Milk lactoperoxidase decreases ID1 and ID3 expression in human oral squamous cell carcinoma cell lines

Abstract

Milk consumption may modify the risk of squamous cell carcinoma. The role of milk to modulate the gene expression in oral squamous cell carcinoma cells has not been investigated so far. Here, HSC2 oral squamous carcinoma cells were exposed to an aqueous fraction of human milk and a whole-genome array was performed. Among the genes that were significantly reduced by human and cow milk were the DNA-binding protein inhibitor 1 (ID1), ID3 and Distal-Less Homeobox 2 (DLX2) in HSC2 cells. Also, in TR146 oral squamous carcinoma cells, there was a tendency towards a decreased gene expression. Upon size fractionation, lactoperoxidase but not lactoferrin and osteopontin was identified to reduce ID1 and ID3 in HSC2 cells. Dairy products and hypoallergenic infant formula failed to decrease the respective genes. These data suggest that milk can reduce the expression of transcription factors in oral squamous carcinoma cells.

Figure 1

STRING analysis of milk-regulated genes in HSC2 cells. HSC2 cells when exposed to 5% aqueous fraction of pasteurized human milk express genes that were revealed by whole-genome gene array that can be clustered by STRING analysis.

Figure 2

Decreased ID1, ID3 and DLX2 expression in HSC2 exposed to milk. HSC2 oral squamous cell carcinoma cells were exposed to 5% of aqueous fractions of pasteurized human milk (A), cow’s milk (B) and infant formula (C) for 24 hours, before expression analysis of the target genes ID1, ID3 and DLX2 were performed. Data indicate the x-fold decrease normalized to unstimulated control cells. The experiments performed at least three times.

Figure 3

Decreased ID1, ID3 and DLX2 expression in TR146 exposed to milk. TR146 oral squamous cell carcinoma cells were exposed to 5% of aqueous fractions of pasteurized human milk (A), cow’s milk (B), and infant formula (C) for 24 hours, before expression analysis of the target genes ID1, ID3 and DLX2 were performed.
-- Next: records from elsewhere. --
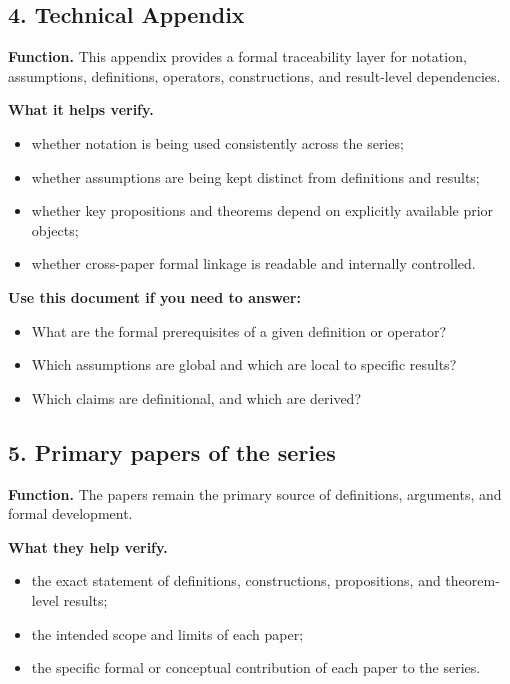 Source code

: \documentclass[11pt,a4paper]{article}
\begin{document}
\subsection{4. Technical Appendix}

\textbf{Function.}  
This appendix provides a formal traceability layer for notation, assumptions, definitions,
operators, constructions, and result-level dependencies.

\textbf{What it helps verify.}
\begin{itemize}[leftmargin=2em]
	\item whether notation is being used consistently across the series;
	\item whether assumptions are being kept distinct from definitions and results;
	\item whether key propositions and theorems depend on explicitly available prior objects;
	\item whether cross-paper formal linkage is readable and internally controlled.
\end{itemize}

\textbf{Use this document if you need to answer:}
\begin{itemize}[leftmargin=2em]
	\item What are the formal prerequisites of a given definition or operator?
	\item Which assumptions are global and which are local to specific results?
	\item Which claims are definitional, and which are derived?
\end{itemize}

\subsection{5. Primary papers of the series}

\textbf{Function.}  
The papers remain the primary source of definitions, arguments, and formal development.

\textbf{What they help verify.}
\begin{itemize}[leftmargin=2em]
	\item the exact statement of definitions, constructions, propositions, and theorem-level results;
	\item the intended scope and limits of each paper;
	\item the specific formal or conceptual contribution of each paper to the series.
\end{itemize}
\end{document}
Data indicate the x-fold decrease normalized to unstimulated control cells. The experiments performed at least three times.

Figure 4

Western blot of ID1, ID3 and DLX2 in HSC2 exposed to milk. HSC2 oral squamous cell carcinoma cells were exposed to 5% of aqueous fractions of pasteurized human milk (MM), cow’s milk (CM), and infant formula (IF) for 72 hours. (A) Western blot analysis of ID1, ID3 and DLX2 was performed. (B) Data indicate the relative changes normalized to actin and unstimulated control cells.

Figure 5

TGF-β receptor and MAPK inhibitors in HSC2 cells exposed to human milk. HSC2 oral squamous cell carcinoma cells were exposed to 5% of aqueous fractions of pasteurized human milk in the presence and absence of SB431542, a TGF-β receptor I kinase inhibitor, and inhibitors against ERK, p38 and JNK signaling, U0126, SB203580, SP600125, respectively. Expression analysis of ID1 (A), ID3 (B) and DLX2 (C) was performed. Data indicate the x-fold decrease compared to unstimulated control cells. (D) HSC2 oral squamous cell carcinoma cells were exposed to 5% of aqueous fractions of pasteurized human milk, inflammation provoked by IL1β and TNFα Western blot analysis shows increased phosphorylation signals of particular ERK and to a lesser extent p38 and JNK by exposing HSC2 cells to milk for 30 minutes. (E) Data indicate the relative changes normalized to unphosphorylated MAPK and unstimulated control cells. The experiments performed at least three times.